**Assignment:** Write out the records that follow exactly. Do not include pictures.
Data extracts: Begin
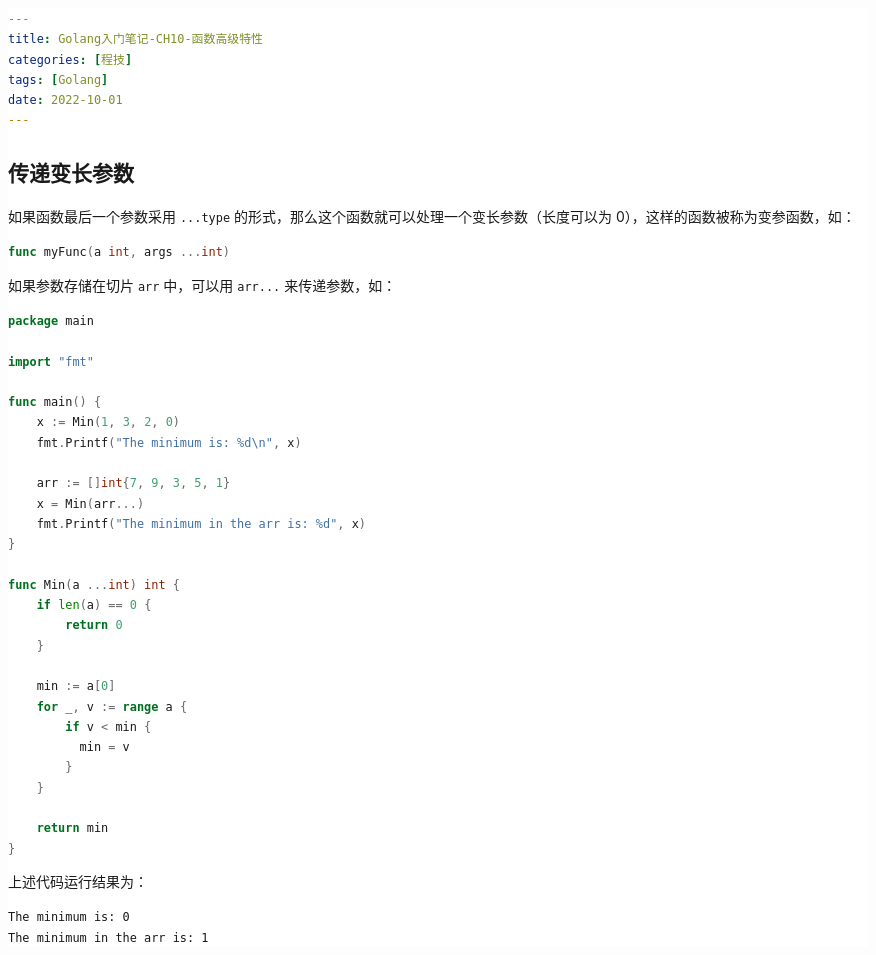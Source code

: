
 ```yaml
---
title: Golang入门笔记-CH10-函数高级特性
categories: [程技]
tags: [Golang]
date: 2022-10-01
---
```

## 传递变长参数

如果函数最后一个参数采用 `...type` 的形式，那么这个函数就可以处理一个变长参数（长度可以为 0），这样的函数被称为变参函数，如：

```go
func myFunc(a int, args ...int)
```

如果参数存储在切片 `arr` 中，可以用 `arr...` 来传递参数，如：

```go
package main

import "fmt"

func main() {
    x := Min(1, 3, 2, 0)
    fmt.Printf("The minimum is: %d\n", x)

    arr := []int{7, 9, 3, 5, 1}
    x = Min(arr...)
    fmt.Printf("The minimum in the arr is: %d", x)
}

func Min(a ...int) int {
    if len(a) == 0 {
        return 0
    }

    min := a[0]
    for _, v := range a {
        if v < min {
	      min = v
        }
    }

    return min
}
```

上述代码运行结果为：

```shell
The minimum is: 0
The minimum in the arr is: 1
```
Data extracts: End
**Solution to this problem:**
Source code

:
 ```yaml
---
title: Golang入门笔记-CH10-函数高级特性
categories: [程技]
tags: [Golang]
date: 2022-10-01
---
```

## 传递变长参数

如果函数最后一个参数采用 `...type` 的形式，那么这个函数就可以处理一个变长参数（长度可以为 0），这样的函数被称为变参函数，如：

```go
func myFunc(a int, args ...int)
```

如果参数存储在切片 `arr` 中，可以用 `arr...` 来传递参数，如：

```go
package main

import "fmt"

func main() {
    x := Min(1, 3, 2, 0)
    fmt.Printf("The minimum is: %d\n", x)

    arr := []int{7, 9, 3, 5, 1}
    x = Min(arr...)
    fmt.Printf("The minimum in the arr is: %d", x)
}

func Min(a ...int) int {
    if len(a) == 0 {
        return 0
    }

    min := a[0]
    for _, v := range a {
        if v < min {
	      min = v
        }
    }

    return min
}
```

上述代码运行结果为：

```shell
The minimum is: 0
The minimum in the arr is: 1
```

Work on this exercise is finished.